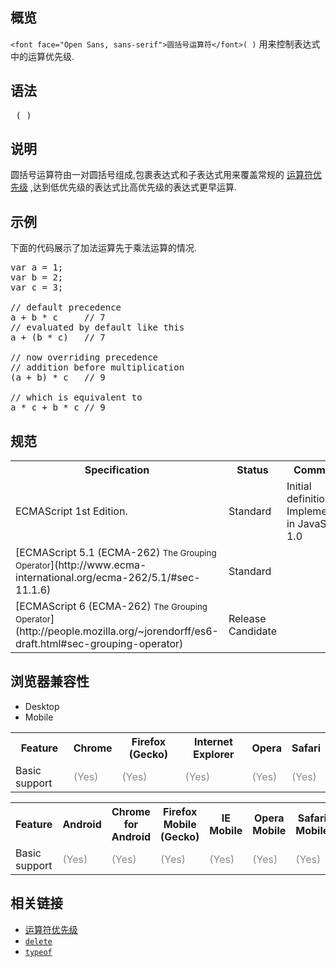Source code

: ## 概览

`<font face="Open Sans, sans-serif">圆括号运算符</font>( )` 用来控制表达式中的运算优先级.

## 语法

<pre class="syntaxbox"> ( )</pre>

## 说明

圆括号运算符由一对圆括号组成,包裹表达式和子表达式用来覆盖常规的 [运算符优先级](/en-US/docs/Web/JavaScript/Reference/Operators/Operator_Precedence) ,达到低优先级的表达式比高优先级的表达式更早运算.

## 示例

下面的代码展示了加法运算先于乘法运算的情况.

<pre class="brush:js">var a = 1;
var b = 2;
var c = 3;

// default precedence
a + b * c     // 7
// evaluated by default like this
a + (b * c)   // 7

// now overriding precedence 
// addition before multiplication   
(a + b) * c   // 9

// which is equivalent to
a * c + b * c // 9
</pre>

## 规范

<table class="standard-table">

<tbody>

<tr>

<th scope="col">Specification</th>

<th scope="col">Status</th>

<th scope="col">Comment</th>

</tr>

<tr>

<td>ECMAScript 1st Edition.</td>

<td>Standard</td>

<td>Initial definition. Implemented in JavaScript 1.0</td>

</tr>

<tr>

<td>[ECMAScript 5.1 (ECMA-262)  
<small lang="zh-CN">The Grouping Operator</small>](http://www.ecma-international.org/ecma-262/5.1/#sec-11.1.6)</td>

<td><span class="spec-Standard">Standard</span></td>

<td> </td>

</tr>

<tr>

<td>[ECMAScript 6 (ECMA-262)  
<small lang="zh-CN">The Grouping Operator</small>](http://people.mozilla.org/~jorendorff/es6-draft.html#sec-grouping-operator)</td>

<td><span class="spec-RC">Release Candidate</span></td>

<td> </td>

</tr>

</tbody>

</table>

## 浏览器兼容性

<div class="htab"><a id="AutoCompatibilityTable" name="AutoCompatibilityTable"></a>

*   <a>Desktop</a>
*   <a>Mobile</a>

</div>

<div id="compat-desktop">

<table class="compat-table">

<tbody>

<tr>

<th>Feature</th>

<th>Chrome</th>

<th>Firefox (Gecko)</th>

<th>Internet Explorer</th>

<th>Opera</th>

<th>Safari</th>

</tr>

<tr>

<td>Basic support</td>

<td><span style="color: #888;" title="Please update this with the earliest version of support.">(Yes)</span></td>

<td><span style="color: #888;" title="Please update this with the earliest version of support.">(Yes)</span></td>

<td><span style="color: #888;" title="Please update this with the earliest version of support.">(Yes)</span></td>

<td><span style="color: #888;" title="Please update this with the earliest version of support.">(Yes)</span></td>

<td><span style="color: #888;" title="Please update this with the earliest version of support.">(Yes)</span></td>

</tr>

</tbody>

</table>

</div>

<div id="compat-mobile">

<table class="compat-table">

<tbody>

<tr>

<th>Feature</th>

<th>Android</th>

<th>Chrome for Android</th>

<th>Firefox Mobile (Gecko)</th>

<th>IE Mobile</th>

<th>Opera Mobile</th>

<th>Safari Mobile</th>

</tr>

<tr>

<td>Basic support</td>

<td><span style="color: #888;" title="Please update this with the earliest version of support.">(Yes)</span></td>

<td><span style="color: #888;" title="Please update this with the earliest version of support.">(Yes)</span></td>

<td><span style="color: #888;" title="Please update this with the earliest version of support.">(Yes)</span></td>

<td><span style="color: #888;" title="Please update this with the earliest version of support.">(Yes)</span></td>

<td><span style="color: #888;" title="Please update this with the earliest version of support.">(Yes)</span></td>

<td><span style="color: #888;" title="Please update this with the earliest version of support.">(Yes)</span></td>

</tr>

</tbody>

</table>

</div>

## 相关链接

*   [运算符优先级](/en-US/docs/Web/JavaScript/Reference/Operators/Operator_Precedence)
*   [`delete`](/zh-CN/docs/Web/JavaScript/Reference/Operators/delete "delete 操作符用来删除一个对象的属性。")
*   [`typeof`](/zh-CN/docs/Web/JavaScript/Reference/Operators/typeof "typeof操作符返回一个字符串,表示未经求值的操作数(unevaluated operand)的类型。")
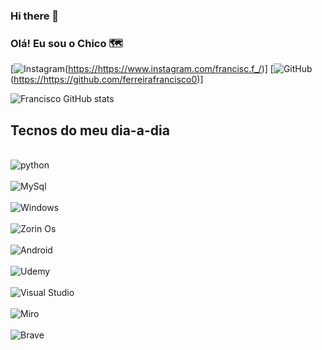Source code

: ### Hi there 👋

### Olá! Eu sou o Chico 🗺️

[![Instagram](https://img.shields.io/badge/Instagram-E4405F?style=for-the-badge&logo=instagram&logoColor=white)([https://](https://www.instagram.com/francisc.f_/)https://www.instagram.com/francisc.f_/)]
[![GitHub](https://img.shields.io/badge/GitHub-100000?style=for-the-badge&logo=github&logoColor=white)([https://](https://www.instagram.com/francisc.f_/)https://github.com/ferreirafrancisco0)]

![Francisco GitHub stats](https://github-readme-stats.vercel.app/api?username=ferreirafrancisco0_icons=true&theme=radical)

## Tecnos do meu dia-a-dia

<div style="display: inline_block"><br/>
  <img algin="center" alt="python" src="https://img.shields.io/badge/Python-14354C?style=for-the-badge&logo=python&logoColor=white"/> 
</div>
<div style="display: inline_block"><br/>
  <img algin="center" alt="MySql" src="https://img.shields.io/badge/MySQL-00000F?style=for-the-badge&logo=mysql&logoColor=white"/> 
</div>
<div style="display: inline_block"><br/>
  <img algin="center" alt="Windows" src="https://img.shields.io/badge/Windows-0078D6?style=for-the-badge&logo=windows&logoColor=white"/> 
</div>
<div style="display: inline_block"><br/>
  <img algin="center" alt="Zorin Os" src="https://img.shields.io/badge/Zorin%20OS-0CC1F3?style=for-the-badge&logo=zorin&logoColor=white"/> 
</div>
<div style="display: inline_block"><br/>
  <img algin="center" alt="Android" src="https://img.shields.io/badge/Android-3DDC84?style=for-the-badge&logo=android&logoColor=white"/> 
</div>
<div style="display: inline_block"><br/>
  <img algin="center" alt="Udemy" src="https://img.shields.io/badge/Udemy-EC5252?style=for-the-badge&logo=Udemy&logoColor=white"/> 
</div>
<div style="display: inline_block"><br/>
  <img algin="center" alt="Visual Studio" src="https://img.shields.io/badge/Visual_Studio_Code-0078D4?style=for-the-badge&logo=visual%20studio%20code&logoColor=white"/> 
</div>
<div style="display: inline_block"><br/>
  <img algin="center" alt="Miro" src="https://img.shields.io/badge/Miro-050038?style=for-the-badge&logo=Miro&logoColor=white"/> 
</div>
<div style="display: inline_block"><br/>
  <img algin="center" alt="Brave" src="	https://img.shields.io/badge/Brave-FF1B2D?style=for-the-badge&logo=Brave&logoColor=white"/> 
</div>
------
▶ [ACTIVITY]
Repeat every line above exactly, but omit all images.

▶ [ANSWER TO THIS TASK]
Source code

: ## 概览

`<font face="Open Sans, sans-serif">圆括号运算符</font>( )` 用来控制表达式中的运算优先级.

## 语法

<pre class="syntaxbox"> ( )</pre>

## 说明

圆括号运算符由一对圆括号组成,包裹表达式和子表达式用来覆盖常规的 [运算符优先级](/en-US/docs/Web/JavaScript/Reference/Operators/Operator_Precedence) ,达到低优先级的表达式比高优先级的表达式更早运算.

## 示例

下面的代码展示了加法运算先于乘法运算的情况.

<pre class="brush:js">var a = 1;
var b = 2;
var c = 3;

// default precedence
a + b * c     // 7
// evaluated by default like this
a + (b * c)   // 7

// now overriding precedence 
// addition before multiplication   
(a + b) * c   // 9

// which is equivalent to
a * c + b * c // 9
</pre>

## 规范

<table class="standard-table">

<tbody>

<tr>

<th scope="col">Specification</th>

<th scope="col">Status</th>

<th scope="col">Comment</th>

</tr>

<tr>

<td>ECMAScript 1st Edition.</td>

<td>Standard</td>

<td>Initial definition. Implemented in JavaScript 1.0</td>

</tr>

<tr>

<td>[ECMAScript 5.1 (ECMA-262)  
<small lang="zh-CN">The Grouping Operator</small>](http://www.ecma-international.org/ecma-262/5.1/#sec-11.1.6)</td>

<td><span class="spec-Standard">Standard</span></td>

<td> </td>

</tr>

<tr>

<td>[ECMAScript 6 (ECMA-262)  
<small lang="zh-CN">The Grouping Operator</small>](http://people.mozilla.org/~jorendorff/es6-draft.html#sec-grouping-operator)</td>

<td><span class="spec-RC">Release Candidate</span></td>

<td> </td>

</tr>

</tbody>

</table>

## 浏览器兼容性

<div class="htab"><a id="AutoCompatibilityTable" name="AutoCompatibilityTable"></a>

*   <a>Desktop</a>
*   <a>Mobile</a>

</div>

<div id="compat-desktop">

<table class="compat-table">

<tbody>

<tr>

<th>Feature</th>

<th>Chrome</th>

<th>Firefox (Gecko)</th>

<th>Internet Explorer</th>

<th>Opera</th>

<th>Safari</th>

</tr>

<tr>

<td>Basic support</td>

<td><span style="color: #888;" title="Please update this with the earliest version of support.">(Yes)</span></td>

<td><span style="color: #888;" title="Please update this with the earliest version of support.">(Yes)</span></td>

<td><span style="color: #888;" title="Please update this with the earliest version of support.">(Yes)</span></td>

<td><span style="color: #888;" title="Please update this with the earliest version of support.">(Yes)</span></td>

<td><span style="color: #888;" title="Please update this with the earliest version of support.">(Yes)</span></td>

</tr>

</tbody>

</table>

</div>

<div id="compat-mobile">

<table class="compat-table">

<tbody>

<tr>

<th>Feature</th>

<th>Android</th>

<th>Chrome for Android</th>

<th>Firefox Mobile (Gecko)</th>

<th>IE Mobile</th>

<th>Opera Mobile</th>

<th>Safari Mobile</th>

</tr>

<tr>

<td>Basic support</td>

<td><span style="color: #888;" title="Please update this with the earliest version of support.">(Yes)</span></td>

<td><span style="color: #888;" title="Please update this with the earliest version of support.">(Yes)</span></td>

<td><span style="color: #888;" title="Please update this with the earliest version of support.">(Yes)</span></td>

<td><span style="color: #888;" title="Please update this with the earliest version of support.">(Yes)</span></td>

<td><span style="color: #888;" title="Please update this with the earliest version of support.">(Yes)</span></td>

<td><span style="color: #888;" title="Please update this with the earliest version of support.">(Yes)</span></td>

</tr>

</tbody>

</table>

</div>

## 相关链接

*   [运算符优先级](/en-US/docs/Web/JavaScript/Reference/Operators/Operator_Precedence)
*   [`delete`](/zh-CN/docs/Web/JavaScript/Reference/Operators/delete "delete 操作符用来删除一个对象的属性。")
*   [`typeof`](/zh-CN/docs/Web/JavaScript/Reference/Operators/typeof "typeof操作符返回一个字符串,表示未经求值的操作数(unevaluated operand)的类型。")
Source code

: ### Hi there 👋

### Olá! Eu sou o Chico 🗺️

[![Instagram](https://img.shields.io/badge/Instagram-E4405F?style=for-the-badge&logo=instagram&logoColor=white)([https://](https://www.instagram.com/francisc.f_/)https://www.instagram.com/francisc.f_/)]
[![GitHub](https://img.shields.io/badge/GitHub-100000?style=for-the-badge&logo=github&logoColor=white)([https://](https://www.instagram.com/francisc.f_/)https://github.com/ferreirafrancisco0)]

![Francisco GitHub stats](https://github-readme-stats.vercel.app/api?username=ferreirafrancisco0_icons=true&theme=radical)

## Tecnos do meu dia-a-dia

<div style="display: inline_block"><br/>
  <img algin="center" alt="python" src="https://img.shields.io/badge/Python-14354C?style=for-the-badge&logo=python&logoColor=white"/> 
</div>
<div style="display: inline_block"><br/>
  <img algin="center" alt="MySql" src="https://img.shields.io/badge/MySQL-00000F?style=for-the-badge&logo=mysql&logoColor=white"/> 
</div>
<div style="display: inline_block"><br/>
  <img algin="center" alt="Windows" src="https://img.shields.io/badge/Windows-0078D6?style=for-the-badge&logo=windows&logoColor=white"/> 
</div>
<div style="display: inline_block"><br/>
  <img algin="center" alt="Zorin Os" src="https://img.shields.io/badge/Zorin%20OS-0CC1F3?style=for-the-badge&logo=zorin&logoColor=white"/> 
</div>
<div style="display: inline_block"><br/>
  <img algin="center" alt="Android" src="https://img.shields.io/badge/Android-3DDC84?style=for-the-badge&logo=android&logoColor=white"/> 
</div>
<div style="display: inline_block"><br/>
  <img algin="center" alt="Udemy" src="https://img.shields.io/badge/Udemy-EC5252?style=for-the-badge&logo=Udemy&logoColor=white"/> 
</div>
<div style="display: inline_block"><br/>
  <img algin="center" alt="Visual Studio" src="https://img.shields.io/badge/Visual_Studio_Code-0078D4?style=for-the-badge&logo=visual%20studio%20code&logoColor=white"/> 
</div>
<div style="display: inline_block"><br/>
  <img algin="center" alt="Miro" src="https://img.shields.io/badge/Miro-050038?style=for-the-badge&logo=Miro&logoColor=white"/> 
</div>
<div style="display: inline_block"><br/>
  <img algin="center" alt="Brave" src="	https://img.shields.io/badge/Brave-FF1B2D?style=for-the-badge&logo=Brave&logoColor=white"/> 
</div>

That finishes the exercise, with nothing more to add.